Ce cadeau de la France aux États-Unis célèbre l'amitié franco-américaine. Il a été financé par une souscription publique des deux côtés de l'Atlantique et grâce à une active campagne de promotion du journaliste américain Joseph Pulitzer.

C'est la plus colossale statue jamais construite (35 mètres de haut et 93 avec le piédestal). Elle est l'oeuvre du sculpteur Frédéric Auguste Bartholdi.

Auguste Bartholdi


Né à Colmar en 1834, Auguste Bartholdi s'est fait connaître en sculptant le «Lion de Belfort».

Pour figurer la «La Liberté éclairant le monde», le sculpteur a choisi comme modèle sa propre femme, Jeanne-Emilie de Puissieux, une ancienne couturière.

La statue a été exécutée avec des plaques de cuivre et d'abord montée à Paris. Une armature intérieure en fer conçue par l'ingénieur Gustave Eiffel l'a rendue apte à résister aux plus violentes tempêtes. Elle fut transportée aux États-Unis en 350 morceaux et remontée sur son piédestal de granit en quatre mois.

Emma Lazarus


La statue de la Liberté tient dans sa main gauche une tablette où l'on peut lire «July 4th, 1776» (Déclaration d'indépendance des États-Unis). Les sept rayons de sa couronne sont censés représenter les sept océans et continents de la Terre. La couronne, enfin, comporte 25 fenêtres qui symbolisent autant de joyaux.

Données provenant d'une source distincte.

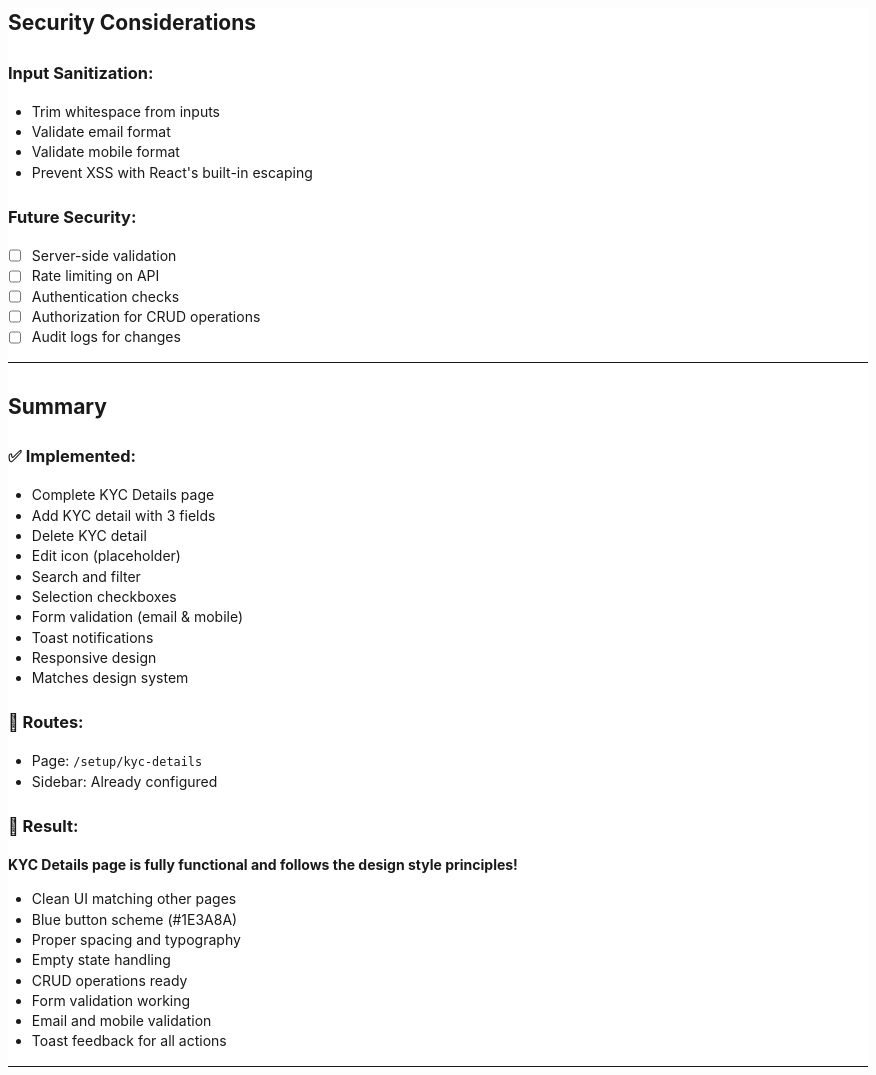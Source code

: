 
## Security Considerations

### Input Sanitization:
- Trim whitespace from inputs
- Validate email format
- Validate mobile format
- Prevent XSS with React's built-in escaping

### Future Security:
- [ ] Server-side validation
- [ ] Rate limiting on API
- [ ] Authentication checks
- [ ] Authorization for CRUD operations
- [ ] Audit logs for changes

---

## Summary

### ✅ Implemented:
- Complete KYC Details page
- Add KYC detail with 3 fields
- Delete KYC detail
- Edit icon (placeholder)
- Search and filter
- Selection checkboxes
- Form validation (email & mobile)
- Toast notifications
- Responsive design
- Matches design system

### 📝 Routes:
- Page: `/setup/kyc-details`
- Sidebar: Already configured

### 🎯 Result:
**KYC Details page is fully functional and follows the design style principles!**
- Clean UI matching other pages
- Blue button scheme (#1E3A8A)
- Proper spacing and typography
- Empty state handling
- CRUD operations ready
- Form validation working
- Email and mobile validation
- Toast feedback for all actions

---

Le piédestal de la statue présente un poème d'Emma Lazarus. Il s'adresse aux millions d'immigrants qui débarquent à Ellis Island et pour lesquels la statue de la Liberté figure l'espoir d'une vie meilleure:

«Give me your tired, your poor,
Your huddled masses yearning to breathe free,
The wretched refuse of your teeming shore.
Send these, the homeless, tempest-tost, to me,
I lift my lamp beside the golden door!

Donne-moi tes pauvres, tes exténués
Qui en rangs pressés aspirent à vivre libres,
Le rebut de tes rivages surpeuplés,
Envoie-les moi, les déshérités, que la tempête me les rapporte
De ma lumière, j'éclaire la porte d'or!»